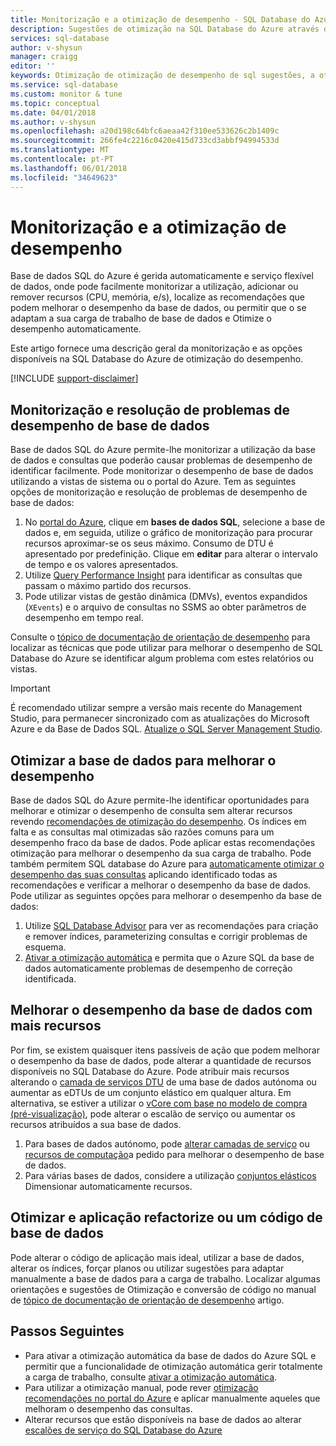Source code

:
 ```yaml
---
title: Monitorização e a otimização de desempenho - SQL Database do Azure | Microsoft Docs
description: Sugestões de otimização na SQL Database do Azure através de avaliação e melhoramento do desempenho.
services: sql-database
author: v-shysun
manager: craigg
editor: ''
keywords: Otimização de otimização de desempenho de sql sugestões, a otimização de desempenho de base de dados de desempenho de SQL otimização de desempenho de base de dados do SQL Server
ms.service: sql-database
ms.custom: monitor & tune
ms.topic: conceptual
ms.date: 04/01/2018
ms.author: v-shysun
ms.openlocfilehash: a20d198c64bfc6aeaa42f310ee533626c2b1409c
ms.sourcegitcommit: 266fe4c2216c0420e415d733cd3abbf94994533d
ms.translationtype: MT
ms.contentlocale: pt-PT
ms.lasthandoff: 06/01/2018
ms.locfileid: "34649623"
---
```

# <a name="monitoring-and-performance-tuning"></a>Monitorização e a otimização de desempenho

Base de dados SQL do Azure é gerida automaticamente e serviço flexível de dados, onde pode facilmente monitorizar a utilização, adicionar ou remover recursos (CPU, memória, e/s), localize as recomendações que podem melhorar o desempenho da base de dados, ou permitir que o se adaptam a sua carga de trabalho de base de dados e Otimize o desempenho automaticamente.

Este artigo fornece uma descrição geral da monitorização e as opções disponíveis na SQL Database do Azure de otimização do desempenho.

[!INCLUDE [support-disclaimer](../../includes/support-disclaimer.md)]

## <a name="monitoring-and-troubleshooting-database-performance"></a>Monitorização e resolução de problemas de desempenho de base de dados

Base de dados SQL do Azure permite-lhe monitorizar a utilização da base de dados e consultas que poderão causar problemas de desempenho de identificar facilmente. Pode monitorizar o desempenho de base de dados utilizando a vistas de sistema ou o portal do Azure. Tem as seguintes opções de monitorização e resolução de problemas de desempenho de base de dados:

1. No [portal do Azure](https://portal.azure.com), clique em **bases de dados SQL**, selecione a base de dados e, em seguida, utilize o gráfico de monitorização para procurar recursos aproximar-se os seus máximo. Consumo de DTU é apresentado por predefinição. Clique em **editar** para alterar o intervalo de tempo e os valores apresentados.
2. Utilize [Query Performance Insight](sql-database-query-performance.md) para identificar as consultas que passam o máximo partido dos recursos.
3. Pode utilizar vistas de gestão dinâmica (DMVs), eventos expandidos (`XEvents`) e o arquivo de consultas no SSMS ao obter parâmetros de desempenho em tempo real.

Consulte o [tópico de documentação de orientação de desempenho](sql-database-performance-guidance.md) para localizar as técnicas que pode utilizar para melhorar o desempenho de SQL Database do Azure se identificar algum problema com estes relatórios ou vistas.

> [!IMPORTANT] 
> É recomendado utilizar sempre a versão mais recente do Management Studio, para permanecer sincronizado com as atualizações do Microsoft Azure e da Base de Dados SQL. [Atualize o SQL Server Management Studio](https://msdn.microsoft.com/library/mt238290.aspx).
>

## <a name="optimize-database-to-improve-performance"></a>Otimizar a base de dados para melhorar o desempenho

Base de dados SQL do Azure permite-lhe identificar oportunidades para melhorar e otimizar o desempenho de consulta sem alterar recursos revendo [recomendações de otimização do desempenho](sql-database-advisor.md). Os índices em falta e as consultas mal otimizadas são razões comuns para um desempenho fraco da base de dados. Pode aplicar estas recomendações otimização para melhorar o desempenho da sua carga de trabalho.
Pode também permitem SQL database do Azure para [automaticamente otimizar o desempenho das suas consultas](sql-database-automatic-tuning.md) aplicando identificado todas as recomendações e verificar a melhorar o desempenho da base de dados. Pode utilizar as seguintes opções para melhorar o desempenho da base de dados:

1. Utilize [SQL Database Advisor](sql-database-advisor-portal.md) para ver as recomendações para criação e remover índices, parameterizing consultas e corrigir problemas de esquema.
2. [Ativar a otimização automática](sql-database-automatic-tuning-enable.md) e permita que o Azure SQL da base de dados automaticamente problemas de desempenho de correção identificada.

## <a name="improving-database-performance-with-more-resources"></a>Melhorar o desempenho da base de dados com mais recursos

Por fim, se existem quaisquer itens passíveis de ação que podem melhorar o desempenho da base de dados, pode alterar a quantidade de recursos disponíveis no SQL Database do Azure. Pode atribuir mais recursos alterando o [camada de serviços DTU](sql-database-service-tiers-dtu.md) de uma base de dados autónoma ou aumentar as eDTUs de um conjunto elástico em qualquer altura. Em alternativa, se estiver a utilizar o [vCore com base no modelo de compra (pré-visualização)](sql-database-service-tiers-vcore.md), pode alterar o escalão de serviço ou aumentar os recursos atribuídos a sua base de dados. 
1. Para bases de dados autónomo, pode [alterar camadas de serviço](sql-database-service-tiers-dtu.md) ou [recursos de computação](sql-database-service-tiers-vcore.md)a pedido para melhorar o desempenho de base de dados.
2. Para várias bases de dados, considere a utilização [conjuntos elásticos](sql-database-elastic-pool-guidance.md) Dimensionar automaticamente recursos.

## <a name="tune-and-refactor-application-or-database-code"></a>Otimizar e aplicação refactorize ou um código de base de dados

Pode alterar o código de aplicação mais ideal, utilizar a base de dados, alterar os índices, forçar planos ou utilizar sugestões para adaptar manualmente a base de dados para a carga de trabalho. Localizar algumas orientações e sugestões de Otimização e conversão de código no manual de [tópico de documentação de orientação de desempenho](sql-database-performance-guidance.md) artigo.


## <a name="next-steps"></a>Passos Seguintes

- Para ativar a otimização automática da base de dados do Azure SQL e permitir que a funcionalidade de otimização automática gerir totalmente a carga de trabalho, consulte [ativar a otimização automática](sql-database-automatic-tuning-enable.md).
- Para utilizar a otimização manual, pode rever [otimização recomendações no portal do Azure](sql-database-advisor-portal.md) e aplicar manualmente aqueles que melhoram o desempenho das consultas.
- Alterar recursos que estão disponíveis na base de dados ao alterar [escalões de serviço do SQL Database do Azure](sql-database-performance-guidance.md)
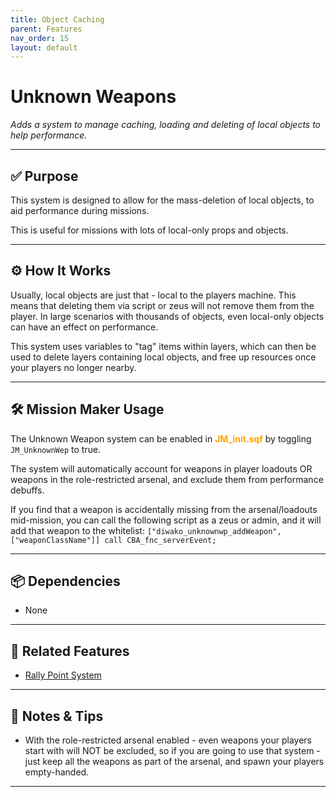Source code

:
 ```yaml
---
title: Object Caching        
parent: Features
nav_order: 15
layout: default
---
```


# Unknown Weapons

*Adds a system to manage caching, loading and deleting of local objects to help performance.*

---

## ✅ Purpose

This system is designed to allow for the mass-deletion of local objects, to aid performance during missions.

This is useful for missions with lots of local-only props and objects.

---

## ⚙️ How It Works

Usually, local objects are just that - local to the players machine. This means that deleting them via script or zeus will not remove them from the player. In large scenarios with thousands of objects,
even local-only objects can have an effect on performance.

This system uses variables to "tag" items within layers, which can then be used to delete layers containing local objects, and free up resources once your players no longer nearby.


---

## 🛠️ Mission Maker Usage

The Unknown Weapon system can be enabled in <span style="color: orange; font-weight: bold;">JM_init.sqf</span> by toggling `JM_UnknownWep` to true.

The system will automatically account for weapons in player loadouts OR weapons in the role-restricted arsenal, and exclude them from performance debuffs.

If you find that a weapon is accidentally missing from the arsenal/loadouts mid-mission, you can call the following script as a zeus or admin, and it will add that weapon to the whitelist: `["diwako_unknownwp_addWeapon", ["weaponClassName"]] call CBA_fnc_serverEvent;`


---

## 📦 Dependencies


- None

---

## 🔁 Related Features

- [Rally Point System](rally.md)

---

## 🧪 Notes & Tips

- With the role-restricted arsenal enabled - even weapons your players start with will NOT be excluded, so if you are going to use that system - just keep all the weapons as part of the arsenal, and spawn your players empty-handed.

---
-----
## Prompt
Look over the listing above. Pick out and copy every line that includes "serviço".

## Answer to the exercise
Base de dados SQL do Azure é gerida automaticamente e serviço flexível de dados, onde pode facilmente monitorizar a utilização, adicionar ou remover recursos (CPU, memória, e/s), localize as recomendações que podem melhorar o desempenho da base de dados, ou permitir que o se adaptam a sua carga de trabalho de base de dados e Otimize o desempenho automaticamente.
Por fim, se existem quaisquer itens passíveis de ação que podem melhorar o desempenho da base de dados, pode alterar a quantidade de recursos disponíveis no SQL Database do Azure. Pode atribuir mais recursos alterando o [camada de serviços DTU](sql-database-service-tiers-dtu.md) de uma base de dados autónoma ou aumentar as eDTUs de um conjunto elástico em qualquer altura. Em alternativa, se estiver a utilizar o [vCore com base no modelo de compra (pré-visualização)](sql-database-service-tiers-vcore.md), pode alterar o escalão de serviço ou aumentar os recursos atribuídos a sua base de dados. 
1. Para bases de dados autónomo, pode [alterar camadas de serviço](sql-database-service-tiers-dtu.md) ou [recursos de computação](sql-database-service-tiers-vcore.md)a pedido para melhorar o desempenho de base de dados.
- Alterar recursos que estão disponíveis na base de dados ao alterar [escalões de serviço do SQL Database do Azure](sql-database-performance-guidance.md)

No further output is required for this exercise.